The lights dimmed, and the hour or so that followed was an impressive showcase of modern jazz, powered by the octopus-like drumming of Henry, that was in turn propulsive, lyrical and innovative. At one point he started a tune with a tambourine and then proceeded to use that tambourine to hit the cymbals, conjuring a shimmering wall of undampened fizzy vibrations that he then punctured with the whip-like crack of his snare drum. On another tune, he started by eschewing the drumheads altogether, and instead just clicked-clacked his way around the rims in some obscure time signature, evoking the sound of the late summer cicadas outside. Kenny Banks was no slouch either. He kept the Steinway lid almost closed throughout the set, creating a series of dense, rumbling, blues chords that rippled around the room.
The centrepiece of the set was the extended title track of the album, which turned out to be a potted history of the spiritual journey of African Americans. Starting with a Joplinesque ragtime piano introduction, the tune evolved into a multi-part mini-suite, including what sounded like faint echoes of both the 'Battle Hymn of the Republic' and Gershwin's 'Summertime'; the latter eerily reflecting the Jewish-African American mélange of the audience.

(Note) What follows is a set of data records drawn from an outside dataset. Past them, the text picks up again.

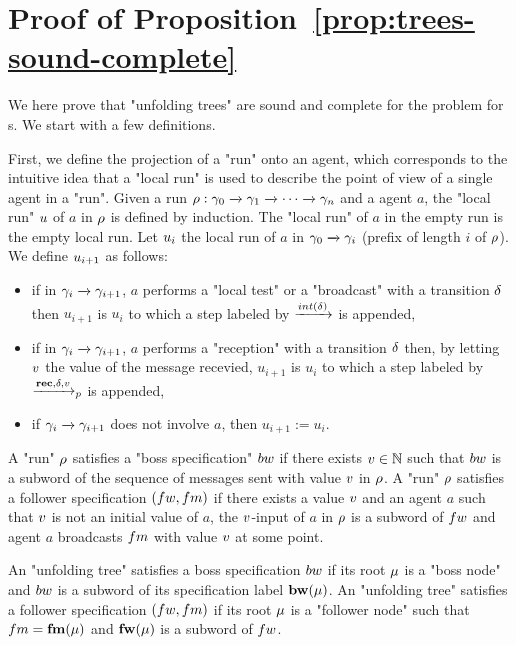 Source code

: \section{Proof of Proposition~\ref{prop:trees-sound-complete}}
\label{app:trees-sound-complete}

We here prove that "unfolding trees" are sound and complete for the \COVER problem for \BNRA{}s. 
We start with a few definitions. 

First, we define the projection of a "run" onto an agent, which corresponds to the intuitive idea that a "local run" is used to describe the point of view of a single agent in a "run". Given a run $\rho: \gamma_0 \xrightarrow{} \gamma_1 \xrightarrow{} \cdots \xrightarrow{}\gamma_n$ and a agent $a$, the "local run" $u$ of $a$ in $\rho$ is defined by induction. The "local run" of $a$ in the empty run is the empty local run. Let $u_i$ the local run of $a$ in $\gamma_0 \xrightarrow{} \gamma_i$ (prefix of length $i$ of $\rho$). We define $u_{i+1}$ as follows:
\begin{itemize}
\item if in $\gamma_i \xrightarrow{} \gamma_{i+1}$, $a$ performs a "local test" or a "broadcast" with a transition $\delta$ then $u_{i+1}$ is $u_i$ to which a step labeled by $\intstep{\atrans}$ is appended,
\item if in $\gamma_i \xrightarrow{} \gamma_{i+1}$, $a$ performs a "reception" with a transition $\delta$ then, by letting $v$ the value of the message recevied, $u_{i+1}$ is $u_i$ to which a step labeled by $\xrightarrow{\textbf{rec}, \delta, v}_{p}$ is appended,
\item if $\gamma_i \xrightarrow{} \gamma_{i+1}$ does not involve $a$, then $u_{i+1} := u_i$.
\end{itemize}

A "run" $\rho$ satisfies a "boss specification" $\bossspec$ if there exists $v \in \mathbb{N}$ such that $\bossspec$ is a subword of the sequence of messages sent with value $v$ in $\rho$.
A "run" $\rho$ satisfies a follower specification $(\followwordspec, \followmessagespec)$ if there exists a value $v$ and an agent $a$ such that $v$ is not an initial value of $a$, the $v$-input of $a$ in $\rho$ is a subword of $\followwordspec$ and agent $a$ broadcasts $\followmessagespec$ with value $v$ at some point.

An "unfolding tree" satisfies a boss specification $\bossspec$ if its root $\mu$ is a "boss node" and $\bossspec$ is a subword of its specification label $\mathbf{bw}(\mu)$.
An "unfolding tree" satisfies a follower specification $(\followwordspec, \followmessagespec)$ if its root $\mu$ is a "follower node" such that $\followmessagespec=\followlabelmessage{\node}$ and  $\mathbf{fw}(\mu)$ is a subword of $\followwordspec$.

As the piano carried the narrative, I spent more time watching Henry. Rather than his foot just going up and down on the hi-hat pedal, it was also moving side to side in a circular motion, as if two dimensions weren't enough to contain his energy. As the song progressed, Henry traded sticks for mallets, with each of his four limbs appearing to inhabit a distinct rhythmic universe, but somehow still working together to assemble a rich syncopated mille-feuille of drum textures, while he bounced and shimmied on his stool.
As they transitioned into their last song, Henry took the mic and asked the audience if it was okay to play the blues; a rhetorical question if I ever heard one, that elicited a quasi-religious chorus of 'hell yeah.' As the set came to an end, it was now fully dark outside, with red car tail-lights twinkling along 59th Street. Diagonally opposite JALC is the Trump International Hotel. In the day time, the windows are mirrored, creating a reflective gold tower, but at night you can see into rooms that have the lights on and curtains open. As the final blues unspooled from Henry and his band, I could see a single white female dancing in one of those rooms, twirling to some unheard music like a flower child from 50 years ago in San Francisco. Whatever music she was hearing, it was clearly out of sync with the laid-back groove infusing Dizzy's Club. With the current political and cultural crisis affecting the US, it seemed an apt metaphor to cap a special night – a night that I was fortunate enough to have been a part of.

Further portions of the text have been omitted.